This tract appears to be more implicated in ornamen-
tation than in flight (O’Connor et al., 2013).
In view of our results, it is likely that the genus
Jeholornis only includes terrestrial and seed-eating
birds, although quantitative analyses are necessary
to understand the aerodynamic capacity of these
basal birds.
CONCLUSIONS
The genus Jeholornis encompasses three species:
J. prima (Zhou & Zhang, 2002), J. palmapenis
(O’Connor et al., 2012), and J. curvipes sp. nov.

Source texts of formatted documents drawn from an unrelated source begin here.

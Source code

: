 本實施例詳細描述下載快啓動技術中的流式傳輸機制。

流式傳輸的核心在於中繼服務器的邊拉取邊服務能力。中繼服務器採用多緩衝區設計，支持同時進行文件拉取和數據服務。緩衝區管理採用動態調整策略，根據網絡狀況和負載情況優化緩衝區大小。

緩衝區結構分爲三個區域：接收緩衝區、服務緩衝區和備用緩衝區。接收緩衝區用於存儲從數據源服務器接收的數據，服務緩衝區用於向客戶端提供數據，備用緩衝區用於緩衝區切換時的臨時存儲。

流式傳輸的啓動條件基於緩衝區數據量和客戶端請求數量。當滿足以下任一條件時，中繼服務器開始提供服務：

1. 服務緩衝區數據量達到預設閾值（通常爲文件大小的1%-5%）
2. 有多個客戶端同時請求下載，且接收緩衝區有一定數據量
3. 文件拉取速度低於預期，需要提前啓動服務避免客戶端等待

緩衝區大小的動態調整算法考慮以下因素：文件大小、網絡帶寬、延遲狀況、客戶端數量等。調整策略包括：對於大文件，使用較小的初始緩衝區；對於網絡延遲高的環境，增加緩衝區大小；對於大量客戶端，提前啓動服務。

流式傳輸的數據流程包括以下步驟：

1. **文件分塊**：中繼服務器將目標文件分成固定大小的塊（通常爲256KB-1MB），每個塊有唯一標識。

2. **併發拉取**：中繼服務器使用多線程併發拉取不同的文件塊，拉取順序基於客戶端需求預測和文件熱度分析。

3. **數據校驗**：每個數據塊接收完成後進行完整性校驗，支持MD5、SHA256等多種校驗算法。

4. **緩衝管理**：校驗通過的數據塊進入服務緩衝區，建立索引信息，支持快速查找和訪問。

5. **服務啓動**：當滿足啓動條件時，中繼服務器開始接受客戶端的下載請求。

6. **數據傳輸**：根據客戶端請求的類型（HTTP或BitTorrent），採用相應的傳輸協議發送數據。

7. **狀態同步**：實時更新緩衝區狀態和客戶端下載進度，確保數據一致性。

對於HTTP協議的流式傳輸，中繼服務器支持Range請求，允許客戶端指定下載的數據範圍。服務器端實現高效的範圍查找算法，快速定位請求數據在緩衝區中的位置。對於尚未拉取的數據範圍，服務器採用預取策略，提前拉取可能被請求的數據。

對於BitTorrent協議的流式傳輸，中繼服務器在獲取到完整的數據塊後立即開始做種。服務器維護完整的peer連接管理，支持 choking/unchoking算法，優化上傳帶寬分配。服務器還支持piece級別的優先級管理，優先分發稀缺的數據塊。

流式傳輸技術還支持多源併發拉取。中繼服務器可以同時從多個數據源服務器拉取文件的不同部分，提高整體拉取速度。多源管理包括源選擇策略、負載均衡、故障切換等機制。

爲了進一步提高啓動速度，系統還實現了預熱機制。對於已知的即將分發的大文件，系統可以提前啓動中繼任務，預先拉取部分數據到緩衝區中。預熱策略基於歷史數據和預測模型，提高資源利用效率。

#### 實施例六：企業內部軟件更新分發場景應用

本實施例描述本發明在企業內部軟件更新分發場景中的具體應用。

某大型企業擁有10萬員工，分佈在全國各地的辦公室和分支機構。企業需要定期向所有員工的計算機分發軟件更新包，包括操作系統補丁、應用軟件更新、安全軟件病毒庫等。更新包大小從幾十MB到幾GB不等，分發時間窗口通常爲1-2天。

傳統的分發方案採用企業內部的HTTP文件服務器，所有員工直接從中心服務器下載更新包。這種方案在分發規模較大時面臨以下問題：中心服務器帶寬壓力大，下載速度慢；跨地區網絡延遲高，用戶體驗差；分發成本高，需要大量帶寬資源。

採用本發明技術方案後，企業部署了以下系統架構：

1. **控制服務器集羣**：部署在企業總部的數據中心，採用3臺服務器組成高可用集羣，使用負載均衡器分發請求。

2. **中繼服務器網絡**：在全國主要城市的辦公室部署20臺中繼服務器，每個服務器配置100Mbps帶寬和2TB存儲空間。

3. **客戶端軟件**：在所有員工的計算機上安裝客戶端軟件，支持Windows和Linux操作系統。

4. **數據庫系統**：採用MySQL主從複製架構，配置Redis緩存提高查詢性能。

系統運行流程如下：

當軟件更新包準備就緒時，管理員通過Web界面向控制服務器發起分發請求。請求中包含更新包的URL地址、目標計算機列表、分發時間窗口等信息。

Shenzhouraptor sinensis is here considered as a
junior synonym of J. prima. Our phylogenetic analy-
sis shows that J. orientalis is not a member of the
Jeholornithiformes but the sister-taxon to the
pygostylians. This position is supported by seven
homoplasious synapomorphies, although further
investigation of the specimen will be required to fully
determine its phylogenetic position. Our phylogenetic
analysis also corroborates the suggestion that the
reduction of the tail into a pygostyle was a unique
event in the evolution of birds. The presence of a
nonreversed caudomedially positioned hallux and a
unique caudal plumage combined with a phalangeal
proportion that are not characteristic for perching
birds indicate that the Jeholornis species were most
likely terrestrial, seed-eating birds.
ACKNOWLEDGEMENTS
We thank A. Cau for discussions and information
about the phylogenetic matrix and C. Moors who
helped to define the species name. We thank T. Hubin
for photographs. We also thank M. Mortimer and X.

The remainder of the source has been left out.